WHAT YOU NEED TO DO:
Where the string "Mountain" appears in a line of the material below, copy that line.

TASK INPUT:
%%

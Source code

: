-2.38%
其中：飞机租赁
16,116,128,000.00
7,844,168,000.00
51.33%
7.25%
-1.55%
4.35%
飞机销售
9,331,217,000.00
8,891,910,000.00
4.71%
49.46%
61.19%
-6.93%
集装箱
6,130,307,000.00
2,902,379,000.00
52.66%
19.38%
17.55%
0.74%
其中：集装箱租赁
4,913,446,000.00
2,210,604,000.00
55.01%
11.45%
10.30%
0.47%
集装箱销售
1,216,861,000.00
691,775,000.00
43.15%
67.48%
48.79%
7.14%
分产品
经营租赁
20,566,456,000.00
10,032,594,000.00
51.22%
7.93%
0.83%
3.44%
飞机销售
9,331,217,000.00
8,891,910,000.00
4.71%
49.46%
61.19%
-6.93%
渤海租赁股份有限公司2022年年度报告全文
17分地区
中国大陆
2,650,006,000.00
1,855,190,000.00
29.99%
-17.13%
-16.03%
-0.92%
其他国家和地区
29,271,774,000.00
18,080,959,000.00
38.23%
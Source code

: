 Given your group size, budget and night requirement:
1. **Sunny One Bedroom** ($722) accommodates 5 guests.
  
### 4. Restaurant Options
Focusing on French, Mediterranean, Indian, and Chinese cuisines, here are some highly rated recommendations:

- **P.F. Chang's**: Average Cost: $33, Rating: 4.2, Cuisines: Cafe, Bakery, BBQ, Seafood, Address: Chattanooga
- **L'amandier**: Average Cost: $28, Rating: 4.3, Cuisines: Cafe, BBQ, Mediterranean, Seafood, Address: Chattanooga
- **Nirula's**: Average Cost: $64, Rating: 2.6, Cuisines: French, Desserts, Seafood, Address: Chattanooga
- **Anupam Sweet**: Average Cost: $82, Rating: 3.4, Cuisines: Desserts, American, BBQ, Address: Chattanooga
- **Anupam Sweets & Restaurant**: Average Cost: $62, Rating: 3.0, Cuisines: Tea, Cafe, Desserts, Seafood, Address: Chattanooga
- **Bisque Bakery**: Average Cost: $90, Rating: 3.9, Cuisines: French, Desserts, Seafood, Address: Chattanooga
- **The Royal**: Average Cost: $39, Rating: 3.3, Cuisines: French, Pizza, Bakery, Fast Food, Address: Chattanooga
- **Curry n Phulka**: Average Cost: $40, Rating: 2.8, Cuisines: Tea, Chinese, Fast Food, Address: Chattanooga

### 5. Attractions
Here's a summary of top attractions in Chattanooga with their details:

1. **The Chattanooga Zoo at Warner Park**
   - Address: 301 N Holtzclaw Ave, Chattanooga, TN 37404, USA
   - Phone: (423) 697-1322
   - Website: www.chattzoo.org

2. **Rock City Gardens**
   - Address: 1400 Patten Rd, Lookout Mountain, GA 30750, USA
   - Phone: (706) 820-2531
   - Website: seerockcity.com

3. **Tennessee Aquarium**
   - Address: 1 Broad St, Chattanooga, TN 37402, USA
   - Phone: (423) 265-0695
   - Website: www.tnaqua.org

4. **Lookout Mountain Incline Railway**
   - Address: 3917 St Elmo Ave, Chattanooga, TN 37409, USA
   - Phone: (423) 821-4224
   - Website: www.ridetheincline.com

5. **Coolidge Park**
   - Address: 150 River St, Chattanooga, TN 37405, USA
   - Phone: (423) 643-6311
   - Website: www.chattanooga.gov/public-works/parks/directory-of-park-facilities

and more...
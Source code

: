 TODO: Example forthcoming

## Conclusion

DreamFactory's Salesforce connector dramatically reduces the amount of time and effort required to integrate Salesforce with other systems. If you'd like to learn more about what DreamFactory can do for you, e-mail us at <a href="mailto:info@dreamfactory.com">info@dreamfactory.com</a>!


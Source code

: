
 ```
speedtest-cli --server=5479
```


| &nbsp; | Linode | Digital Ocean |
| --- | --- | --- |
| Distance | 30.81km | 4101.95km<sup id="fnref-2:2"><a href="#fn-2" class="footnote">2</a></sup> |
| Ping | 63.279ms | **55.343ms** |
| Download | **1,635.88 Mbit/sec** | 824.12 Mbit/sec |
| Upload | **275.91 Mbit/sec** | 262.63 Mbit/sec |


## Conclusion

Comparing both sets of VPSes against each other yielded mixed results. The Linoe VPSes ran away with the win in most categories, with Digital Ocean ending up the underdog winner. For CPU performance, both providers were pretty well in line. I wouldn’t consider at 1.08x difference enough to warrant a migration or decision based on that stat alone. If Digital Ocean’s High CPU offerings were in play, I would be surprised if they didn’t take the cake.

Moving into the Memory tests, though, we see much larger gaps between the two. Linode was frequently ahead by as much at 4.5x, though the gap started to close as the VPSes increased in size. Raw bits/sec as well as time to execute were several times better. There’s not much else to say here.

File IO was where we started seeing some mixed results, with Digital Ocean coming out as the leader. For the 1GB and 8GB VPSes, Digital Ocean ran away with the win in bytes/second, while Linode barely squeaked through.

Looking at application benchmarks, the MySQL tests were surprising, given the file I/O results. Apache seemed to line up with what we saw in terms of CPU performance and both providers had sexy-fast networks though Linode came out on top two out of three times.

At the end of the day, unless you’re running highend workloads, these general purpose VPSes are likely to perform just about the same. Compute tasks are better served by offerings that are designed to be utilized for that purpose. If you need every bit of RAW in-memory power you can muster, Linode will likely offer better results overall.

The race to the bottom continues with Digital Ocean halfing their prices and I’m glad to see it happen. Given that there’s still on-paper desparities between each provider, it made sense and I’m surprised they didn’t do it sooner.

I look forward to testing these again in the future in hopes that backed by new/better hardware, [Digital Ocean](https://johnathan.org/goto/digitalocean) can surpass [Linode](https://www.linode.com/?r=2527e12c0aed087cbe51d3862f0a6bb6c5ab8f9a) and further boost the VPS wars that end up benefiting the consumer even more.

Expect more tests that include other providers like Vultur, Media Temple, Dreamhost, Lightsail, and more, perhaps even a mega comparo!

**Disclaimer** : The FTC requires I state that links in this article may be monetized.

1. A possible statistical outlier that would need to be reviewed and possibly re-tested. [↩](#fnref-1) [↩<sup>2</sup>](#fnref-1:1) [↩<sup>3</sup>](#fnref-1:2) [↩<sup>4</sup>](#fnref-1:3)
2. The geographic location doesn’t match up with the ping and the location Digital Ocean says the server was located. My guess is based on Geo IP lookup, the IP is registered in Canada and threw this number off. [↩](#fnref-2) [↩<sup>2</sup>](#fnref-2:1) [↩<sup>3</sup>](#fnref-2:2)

%%

RESULT FOR THIS EXERCISE:
   - Address: 1400 Patten Rd, Lookout Mountain, GA 30750, USA
4. **Lookout Mountain Incline Railway**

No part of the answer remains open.